→ Goal of the exercise:
Retype, exactly and only, each line from the one containing "eig alles macht" to the end of the records below.

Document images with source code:
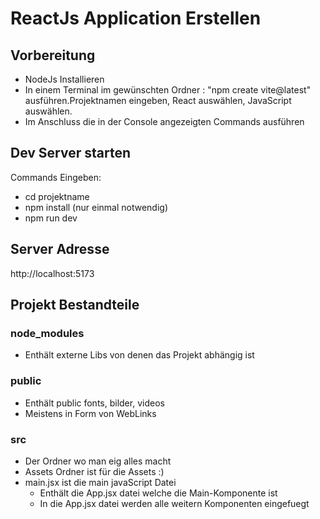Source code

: # ReactJs Application Erstellen

## Vorbereitung
* NodeJs Installieren
* In einem Terminal im gewünschten Ordner : "npm create vite@latest" ausführen.Projektnamen eingeben, React auswählen, JavaScript auswählen. 
* Im Anschluss die in der Console angezeigten Commands ausführen

## Dev Server starten
Commands Eingeben:
* cd projektname
* npm install (nur einmal notwendig)
* npm run dev

## Server Adresse 
http://localhost:5173

## Projekt Bestandteile

### node_modules
* Enthält externe Libs von denen das Projekt abhängig ist

### public
* Enthält public fonts, bilder, videos
* Meistens in Form von WebLinks

### src
* Der Ordner wo man eig alles macht
* Assets Ordner ist für die Assets :)
* main.jsx ist die main javaScript Datei
    * Enthält die App.jsx datei welche die Main-Komponente ist
    * In die App.jsx datei werden alle weitern Komponenten eingefuegt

→ Answer for this exercise:
* Der Ordner wo man eig alles macht
* Assets Ordner ist für die Assets :)
* main.jsx ist die main javaScript Datei
    * Enthält die App.jsx datei welche die Main-Komponente ist
    * In die App.jsx datei werden alle weitern Komponenten eingefuegt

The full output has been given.